***** DATASET EXTRACT

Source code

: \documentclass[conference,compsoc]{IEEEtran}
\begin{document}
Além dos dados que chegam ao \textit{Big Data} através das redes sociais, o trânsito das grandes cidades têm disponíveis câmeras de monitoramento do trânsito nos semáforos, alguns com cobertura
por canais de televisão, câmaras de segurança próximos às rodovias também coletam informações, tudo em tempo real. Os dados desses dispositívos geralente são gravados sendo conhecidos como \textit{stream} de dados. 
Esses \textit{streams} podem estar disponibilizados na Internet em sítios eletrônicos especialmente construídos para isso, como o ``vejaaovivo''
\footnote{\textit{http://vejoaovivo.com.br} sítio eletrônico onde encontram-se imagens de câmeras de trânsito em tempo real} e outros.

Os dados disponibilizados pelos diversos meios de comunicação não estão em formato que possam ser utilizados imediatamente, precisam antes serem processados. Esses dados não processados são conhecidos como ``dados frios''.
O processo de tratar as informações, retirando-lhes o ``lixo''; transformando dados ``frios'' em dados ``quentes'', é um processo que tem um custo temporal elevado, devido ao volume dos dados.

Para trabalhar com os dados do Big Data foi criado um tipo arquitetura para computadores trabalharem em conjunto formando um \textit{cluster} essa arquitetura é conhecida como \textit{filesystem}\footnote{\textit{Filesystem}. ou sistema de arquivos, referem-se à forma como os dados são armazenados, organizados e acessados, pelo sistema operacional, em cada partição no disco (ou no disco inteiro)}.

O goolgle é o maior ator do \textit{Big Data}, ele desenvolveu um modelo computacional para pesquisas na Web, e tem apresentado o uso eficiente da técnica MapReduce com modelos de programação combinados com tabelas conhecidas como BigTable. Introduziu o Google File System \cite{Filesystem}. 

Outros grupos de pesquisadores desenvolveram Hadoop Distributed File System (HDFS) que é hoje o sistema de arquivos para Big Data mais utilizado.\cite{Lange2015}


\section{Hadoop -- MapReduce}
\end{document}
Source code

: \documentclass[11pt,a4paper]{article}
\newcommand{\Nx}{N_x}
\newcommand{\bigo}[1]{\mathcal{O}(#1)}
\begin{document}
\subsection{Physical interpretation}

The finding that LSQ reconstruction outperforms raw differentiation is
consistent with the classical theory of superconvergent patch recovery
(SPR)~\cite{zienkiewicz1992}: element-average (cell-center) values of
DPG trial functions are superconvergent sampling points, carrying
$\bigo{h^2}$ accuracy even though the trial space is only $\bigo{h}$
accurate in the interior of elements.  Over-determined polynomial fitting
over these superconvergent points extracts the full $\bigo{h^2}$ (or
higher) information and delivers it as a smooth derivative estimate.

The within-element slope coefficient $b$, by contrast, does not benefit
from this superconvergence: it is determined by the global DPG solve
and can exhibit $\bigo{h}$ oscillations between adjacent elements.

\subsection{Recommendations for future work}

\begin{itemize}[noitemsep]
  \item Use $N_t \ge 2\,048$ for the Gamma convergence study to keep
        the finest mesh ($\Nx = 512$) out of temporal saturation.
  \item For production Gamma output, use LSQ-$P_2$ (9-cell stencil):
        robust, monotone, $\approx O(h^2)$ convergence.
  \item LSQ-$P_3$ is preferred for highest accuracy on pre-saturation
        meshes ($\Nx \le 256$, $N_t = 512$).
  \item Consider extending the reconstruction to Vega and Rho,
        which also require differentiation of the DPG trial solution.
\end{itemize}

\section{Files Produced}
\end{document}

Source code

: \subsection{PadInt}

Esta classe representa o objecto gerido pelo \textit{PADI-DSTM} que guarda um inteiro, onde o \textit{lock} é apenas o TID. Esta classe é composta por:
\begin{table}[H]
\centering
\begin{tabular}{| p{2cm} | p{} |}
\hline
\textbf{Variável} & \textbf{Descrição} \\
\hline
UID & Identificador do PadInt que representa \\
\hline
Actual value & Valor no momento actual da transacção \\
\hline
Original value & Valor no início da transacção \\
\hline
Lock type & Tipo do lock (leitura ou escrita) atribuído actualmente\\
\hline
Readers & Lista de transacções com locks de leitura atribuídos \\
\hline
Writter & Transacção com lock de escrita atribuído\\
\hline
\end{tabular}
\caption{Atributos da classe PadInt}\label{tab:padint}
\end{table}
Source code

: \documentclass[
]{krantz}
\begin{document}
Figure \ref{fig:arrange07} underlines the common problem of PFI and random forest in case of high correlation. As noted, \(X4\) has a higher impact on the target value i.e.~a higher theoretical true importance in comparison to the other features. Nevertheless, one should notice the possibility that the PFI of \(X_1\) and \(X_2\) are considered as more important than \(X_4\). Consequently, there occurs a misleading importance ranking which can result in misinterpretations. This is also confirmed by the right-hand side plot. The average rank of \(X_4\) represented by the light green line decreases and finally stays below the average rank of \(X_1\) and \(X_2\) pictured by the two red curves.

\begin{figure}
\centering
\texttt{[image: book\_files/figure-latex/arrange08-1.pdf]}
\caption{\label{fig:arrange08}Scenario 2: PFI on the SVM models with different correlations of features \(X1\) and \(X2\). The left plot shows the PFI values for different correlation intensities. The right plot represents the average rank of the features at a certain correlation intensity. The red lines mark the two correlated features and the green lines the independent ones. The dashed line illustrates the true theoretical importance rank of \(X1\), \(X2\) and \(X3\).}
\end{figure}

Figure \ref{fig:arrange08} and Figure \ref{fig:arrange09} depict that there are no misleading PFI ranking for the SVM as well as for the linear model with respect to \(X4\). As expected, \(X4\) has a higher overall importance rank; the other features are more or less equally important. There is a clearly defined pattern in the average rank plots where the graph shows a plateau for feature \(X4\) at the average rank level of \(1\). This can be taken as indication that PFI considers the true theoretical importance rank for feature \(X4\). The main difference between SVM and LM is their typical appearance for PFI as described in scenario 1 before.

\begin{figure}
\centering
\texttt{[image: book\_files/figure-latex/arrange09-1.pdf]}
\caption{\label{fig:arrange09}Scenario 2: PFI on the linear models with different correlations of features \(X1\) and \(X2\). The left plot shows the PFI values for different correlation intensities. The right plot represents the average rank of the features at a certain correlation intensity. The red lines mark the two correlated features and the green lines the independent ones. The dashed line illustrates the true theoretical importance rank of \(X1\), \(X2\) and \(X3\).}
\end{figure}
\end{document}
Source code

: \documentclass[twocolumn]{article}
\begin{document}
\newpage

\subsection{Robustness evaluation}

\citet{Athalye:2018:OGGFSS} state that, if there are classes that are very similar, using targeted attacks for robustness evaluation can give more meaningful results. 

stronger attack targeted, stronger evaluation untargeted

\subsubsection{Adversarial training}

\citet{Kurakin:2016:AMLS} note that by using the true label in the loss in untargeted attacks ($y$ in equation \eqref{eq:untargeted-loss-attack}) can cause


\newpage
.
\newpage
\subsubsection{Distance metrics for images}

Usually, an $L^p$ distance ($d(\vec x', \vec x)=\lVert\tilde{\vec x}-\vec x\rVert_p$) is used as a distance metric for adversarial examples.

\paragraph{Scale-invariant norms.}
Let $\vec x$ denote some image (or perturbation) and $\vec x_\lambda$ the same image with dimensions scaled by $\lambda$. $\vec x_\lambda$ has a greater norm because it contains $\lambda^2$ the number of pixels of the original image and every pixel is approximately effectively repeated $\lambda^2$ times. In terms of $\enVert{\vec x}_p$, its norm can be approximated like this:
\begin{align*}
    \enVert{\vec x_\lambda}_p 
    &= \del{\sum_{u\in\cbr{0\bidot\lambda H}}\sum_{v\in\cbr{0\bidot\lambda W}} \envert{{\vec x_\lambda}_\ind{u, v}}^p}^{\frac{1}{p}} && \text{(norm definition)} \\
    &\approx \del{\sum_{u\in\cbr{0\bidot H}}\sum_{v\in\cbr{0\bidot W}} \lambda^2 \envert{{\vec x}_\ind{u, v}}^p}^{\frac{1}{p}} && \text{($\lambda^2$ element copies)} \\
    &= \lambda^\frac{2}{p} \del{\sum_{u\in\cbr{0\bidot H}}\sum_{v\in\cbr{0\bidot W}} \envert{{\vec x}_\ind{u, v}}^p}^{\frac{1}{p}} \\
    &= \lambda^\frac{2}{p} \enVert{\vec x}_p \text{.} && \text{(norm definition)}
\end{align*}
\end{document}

**********

**WHAT TO WORK ON:** Retype only this range exactly: the first line of the data through the line where "Para trabalhar com" appears.

**FINISHED EXERCISE:**
Source code

: \documentclass[conference,compsoc]{IEEEtran}
\begin{document}
Além dos dados que chegam ao \textit{Big Data} através das redes sociais, o trânsito das grandes cidades têm disponíveis câmeras de monitoramento do trânsito nos semáforos, alguns com cobertura
por canais de televisão, câmaras de segurança próximos às rodovias também coletam informações, tudo em tempo real. Os dados desses dispositívos geralente são gravados sendo conhecidos como \textit{stream} de dados. 
Esses \textit{streams} podem estar disponibilizados na Internet em sítios eletrônicos especialmente construídos para isso, como o ``vejaaovivo''
\footnote{\textit{http://vejoaovivo.com.br} sítio eletrônico onde encontram-se imagens de câmeras de trânsito em tempo real} e outros.

Os dados disponibilizados pelos diversos meios de comunicação não estão em formato que possam ser utilizados imediatamente, precisam antes serem processados. Esses dados não processados são conhecidos como ``dados frios''.
O processo de tratar as informações, retirando-lhes o ``lixo''; transformando dados ``frios'' em dados ``quentes'', é um processo que tem um custo temporal elevado, devido ao volume dos dados.

Para trabalhar com os dados do Big Data foi criado um tipo arquitetura para computadores trabalharem em conjunto formando um \textit{cluster} essa arquitetura é conhecida como \textit{filesystem}\footnote{\textit{Filesystem}. ou sistema de arquivos, referem-se à forma como os dados são armazenados, organizados e acessados, pelo sistema operacional, em cada partição no disco (ou no disco inteiro)}.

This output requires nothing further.